WHAT THE TASK ASKS: Work through the entries below and show every line in which "needs" is found.

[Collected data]
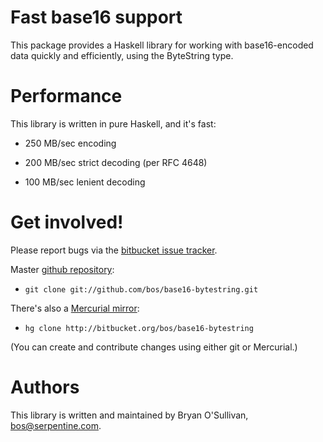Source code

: # Fast base16 support

This package provides a Haskell library for working with base16-encoded
data quickly and efficiently, using the ByteString type.


# Performance

This library is written in pure Haskell, and it's fast:

* 250 MB/sec encoding

* 200 MB/sec strict decoding (per RFC 4648)

* 100 MB/sec lenient decoding


# Get involved!

Please report bugs via the
[bitbucket issue tracker](http://github.com/bos/base16-bytestring).

Master [github repository](http://github.com/bos/base16-bytestring):

* `git clone git://github.com/bos/base16-bytestring.git`

There's also a [Mercurial mirror](http://bitbucket.org/bos/base16-bytestring):

* `hg clone http://bitbucket.org/bos/base16-bytestring`

(You can create and contribute changes using either git or Mercurial.)


# Authors

This library is written and maintained by Bryan O'Sullivan,
<bos@serpentine.com>.
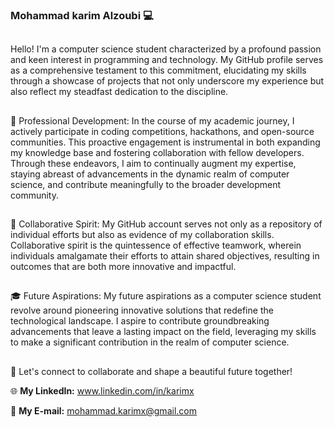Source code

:### Mohammad karim Alzoubi 💻

<!--
**karimAlzoubi/karimAlzoubi** is a ✨ _special_ ✨ repository because its `README.md` (this file) appears on your GitHub profile.

Here are some ideas to get you started:

- 🔭 I’m currently working on ...
- 🌱 I’m currently learning ...
- 👯 I’m looking to collaborate on ...
- 🤔 I’m looking for help with ...
- 💬 Ask me about ...
- 📫 How to reach me: ...
- 😄 Pronouns: ...
- ⚡ Fun fact: ...
-->

## 
<p>Hello! I'm a computer science student characterized by a profound passion and keen interest in programming and technology. My GitHub profile serves as a comprehensive testament to this commitment, elucidating my skills through a showcase of projects that not only underscore my experience but also reflect my steadfast dedication to the discipline.</p>

## 
<p>💼 Professional Development: In the course of my academic journey, I actively participate in coding competitions, hackathons, and open-source communities. This proactive engagement is instrumental in both expanding my knowledge base and fostering collaboration with fellow developers. Through these endeavors, I aim to continually augment my expertise, staying abreast of advancements in the dynamic realm of computer science, and contribute meaningfully to the broader development community.</p>

## 
<p>🦾 Collaborative Spirit: My GitHub account serves not only as a repository of individual efforts but also as evidence of my collaboration skills. Collaborative spirit is the quintessence of effective teamwork, wherein individuals amalgamate their efforts to attain shared objectives, resulting in outcomes that are both more innovative and impactful.</p>

## 
<p>🎓 Future Aspirations: My future aspirations as a computer science student revolve around pioneering innovative solutions that redefine the technological landscape. I aspire to contribute groundbreaking advancements that leave a lasting impact on the field, leveraging my skills to make a significant contribution in the realm of computer science.</p>

##
<p>🚀 Let's connect to collaborate and shape a beautiful future together! </p>
<p>🌐 <strong>My LinkedIn:</strong> <a href="https://www.linkedin.com/in/karimx" target="_blank">www.linkedin.com/in/karimx</a></p>
<p>📩 <strong>My E-mail:</strong> <a href="mailto:mohammad.karimx@gmail.com">mohammad.karimx@gmail.com</a></p>

<p></p>

<p></p>

<p></p>
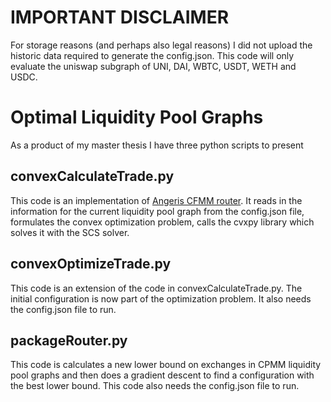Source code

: # IMPORTANT DISCLAIMER
For storage reasons (and perhaps also legal reasons) I did not upload the historic data required to generate the config.json.
This code will only evaluate the uniswap subgraph of UNI, DAI, WBTC, USDT, WETH and USDC.

# Optimal Liquidity Pool Graphs

As a product of my master thesis I have three python scripts to present

## convexCalculateTrade.py
This code is an implementation of [Angeris CFMM router](https://angeris.github.io/papers/cfmm-routing.pdf). It reads in the information for the current liquidity pool graph from the config.json file, formulates the convex optimization problem, calls the cvxpy library which solves it with the SCS solver.

## convexOptimizeTrade.py
This code is an extension of the code in convexCalculateTrade.py. The initial configuration is now part of the optimization problem. It also needs the config.json file to run.

## packageRouter.py
This code is calculates a new lower bound on exchanges in CPMM liquidity pool graphs and then does a gradient descent to find a configuration with the best lower bound. This code also needs the config.json file to run.

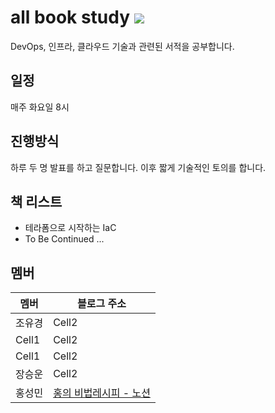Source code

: # all book study <img src="https://win98icons.alexmeub.com/icons/png/computer-5.png">
DevOps, 인프라, 클라우드 기술과 관련된 서적을 공부합니다.

## 일정
매주 화요일 8시 

## 진행방식
하루 두 명 발표를 하고 질문합니다. 이후 짧게 기술적인 토의를 합니다. 

## 책 리스트
- 테라폼으로 시작하는 IaC
- To Be Continued ...

## 멤버
|멤버|블로그 주소|
|--|--|
|조유경|Cell2|
|Cell1|Cell2|
|Cell1|Cell2|
|장승운|Cell2|
|홍성민|[홍의 비법레시피 - 노션](https://hongsrecipe.notion.site/Terraform-112fc437d98780e1a4f9ccefca179eb1)|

ANSWER BOX:
This code is an extension of the code in convexCalculateTrade.py. The initial configuration is now part of the optimization problem. It also needs the config.json file to run.
This code is calculates a new lower bound on exchanges in CPMM liquidity pool graphs and then does a gradient descent to find a configuration with the best lower bound. This code also needs the config.json file to run.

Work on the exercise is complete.